The patient should never be placed at risk where a surgeon explores new techniques or technologies which he hopes will favourably differentiate his practice from his colleagues.
'I will remember that I do not treat a fever chart or a cancerous growth, but a sick human being, whose illness may affect the person's family and economic stability.'
Every hip belongs to a patient - who has fears, expectations and aspirations, and a wider constituency in the community including family and friends. We are overwhelmed with data and statistics. We should not merely aim for the acceptable, but should strive for perfection in every case. Remember that if only one hip out of every 100 fails, for that patient - and for their family and friends - the failure rate is 100%.
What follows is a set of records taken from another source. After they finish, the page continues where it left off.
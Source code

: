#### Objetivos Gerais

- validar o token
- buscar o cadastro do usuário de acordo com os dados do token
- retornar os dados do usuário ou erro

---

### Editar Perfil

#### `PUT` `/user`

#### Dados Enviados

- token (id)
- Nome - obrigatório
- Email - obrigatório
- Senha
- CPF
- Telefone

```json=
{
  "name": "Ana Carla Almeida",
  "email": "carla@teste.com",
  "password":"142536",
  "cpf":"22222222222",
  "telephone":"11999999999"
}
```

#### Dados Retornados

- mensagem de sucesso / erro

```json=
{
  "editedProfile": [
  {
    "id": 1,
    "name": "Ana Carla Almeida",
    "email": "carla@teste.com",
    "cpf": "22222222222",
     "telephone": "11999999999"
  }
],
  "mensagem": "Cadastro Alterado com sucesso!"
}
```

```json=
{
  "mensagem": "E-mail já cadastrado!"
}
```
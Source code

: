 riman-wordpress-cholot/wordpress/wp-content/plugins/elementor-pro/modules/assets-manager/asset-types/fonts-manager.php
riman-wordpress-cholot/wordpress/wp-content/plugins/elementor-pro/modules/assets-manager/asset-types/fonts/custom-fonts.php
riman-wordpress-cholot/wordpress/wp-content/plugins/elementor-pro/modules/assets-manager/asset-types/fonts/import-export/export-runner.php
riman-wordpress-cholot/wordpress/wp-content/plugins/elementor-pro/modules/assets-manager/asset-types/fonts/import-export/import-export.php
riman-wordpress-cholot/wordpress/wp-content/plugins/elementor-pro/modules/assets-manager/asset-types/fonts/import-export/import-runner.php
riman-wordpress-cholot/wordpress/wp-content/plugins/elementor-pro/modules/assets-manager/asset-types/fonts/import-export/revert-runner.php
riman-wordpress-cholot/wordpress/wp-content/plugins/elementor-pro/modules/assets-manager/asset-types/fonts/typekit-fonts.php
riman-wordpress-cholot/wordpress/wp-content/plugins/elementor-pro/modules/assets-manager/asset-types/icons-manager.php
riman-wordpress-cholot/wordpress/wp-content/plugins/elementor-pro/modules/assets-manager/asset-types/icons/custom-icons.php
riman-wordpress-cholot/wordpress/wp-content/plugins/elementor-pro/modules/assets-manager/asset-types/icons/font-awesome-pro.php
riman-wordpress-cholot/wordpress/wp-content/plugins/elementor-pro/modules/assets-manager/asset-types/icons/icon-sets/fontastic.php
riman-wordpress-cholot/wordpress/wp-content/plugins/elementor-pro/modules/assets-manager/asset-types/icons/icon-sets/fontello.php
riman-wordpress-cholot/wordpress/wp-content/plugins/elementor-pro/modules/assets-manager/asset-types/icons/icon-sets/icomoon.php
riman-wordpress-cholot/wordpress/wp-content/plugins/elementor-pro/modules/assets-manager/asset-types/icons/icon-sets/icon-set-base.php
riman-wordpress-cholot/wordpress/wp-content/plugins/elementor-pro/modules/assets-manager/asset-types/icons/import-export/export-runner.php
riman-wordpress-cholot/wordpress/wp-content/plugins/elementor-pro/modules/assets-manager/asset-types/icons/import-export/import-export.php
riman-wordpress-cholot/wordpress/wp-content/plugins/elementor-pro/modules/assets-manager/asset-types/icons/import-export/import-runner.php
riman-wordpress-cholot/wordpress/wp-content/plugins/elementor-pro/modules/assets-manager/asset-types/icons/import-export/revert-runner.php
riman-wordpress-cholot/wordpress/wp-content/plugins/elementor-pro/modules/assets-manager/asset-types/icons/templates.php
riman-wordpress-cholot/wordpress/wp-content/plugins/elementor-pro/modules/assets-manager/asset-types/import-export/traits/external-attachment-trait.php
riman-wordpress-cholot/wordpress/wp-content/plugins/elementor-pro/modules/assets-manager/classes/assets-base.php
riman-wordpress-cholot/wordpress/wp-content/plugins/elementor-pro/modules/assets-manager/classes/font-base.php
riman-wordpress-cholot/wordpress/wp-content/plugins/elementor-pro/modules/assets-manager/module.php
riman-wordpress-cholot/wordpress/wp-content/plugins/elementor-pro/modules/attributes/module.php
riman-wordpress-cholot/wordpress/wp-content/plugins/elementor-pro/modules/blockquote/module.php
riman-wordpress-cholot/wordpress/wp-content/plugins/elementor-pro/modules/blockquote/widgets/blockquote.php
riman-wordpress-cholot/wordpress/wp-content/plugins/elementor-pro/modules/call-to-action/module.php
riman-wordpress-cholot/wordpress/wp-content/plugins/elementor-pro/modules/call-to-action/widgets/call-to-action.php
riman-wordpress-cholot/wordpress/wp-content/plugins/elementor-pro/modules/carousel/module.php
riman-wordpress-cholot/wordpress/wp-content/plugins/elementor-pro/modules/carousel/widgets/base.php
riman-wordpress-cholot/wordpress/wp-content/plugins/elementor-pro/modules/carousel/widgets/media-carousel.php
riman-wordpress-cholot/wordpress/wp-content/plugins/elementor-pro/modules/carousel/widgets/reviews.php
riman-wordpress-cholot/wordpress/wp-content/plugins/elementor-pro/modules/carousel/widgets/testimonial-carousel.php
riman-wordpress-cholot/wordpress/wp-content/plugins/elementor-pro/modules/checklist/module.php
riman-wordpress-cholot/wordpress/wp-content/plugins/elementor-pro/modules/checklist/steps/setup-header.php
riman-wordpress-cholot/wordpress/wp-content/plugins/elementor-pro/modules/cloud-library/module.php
Three professional skills determine the hip surgeons' management of the patient with hip pathology: decision making, technical execution and problem solving. In the UK today, all too often patients are referred for hip replacement on the basis of screening with a hip score, such as the Oxford Hip Score, by GPs or extendedrole practitioners (nurses and physiotherapists). This is the surrogate for decision making. The hip surgeon is in danger of being sidelined as no more than a technician. As treatment centres proliferate, administrators may well ask why should hip replacement surgery not be carried out by suitably trained dexterous nonmedical practitioners - as already occurs in many branches of surgery (carpal tunnel release, lens extraction, etc).
It is essential that we defend our professional status as doctors and clinicians, who are also surgeons, and continue to treat our patients as whole human beings.
'I will prevent diseases wherever I can, for prevention is better than cure.'
Appropriate intervention by paediatric hip surgeons should reduce the need for reconstructive and replacement surgery in later life. Tissue engineering and regenerative medicine may resuscitate the need for the osteotomy skills of our predecessors, for success will depend on restoration of alignment and normal biomechanics of the hip.
I would therefore suggest that the moral doctrine of Hippocrates remains relevant today. Let us again embrace it as hip surgeons, as we strive to optimise the management of our patients crippled by hip pathology.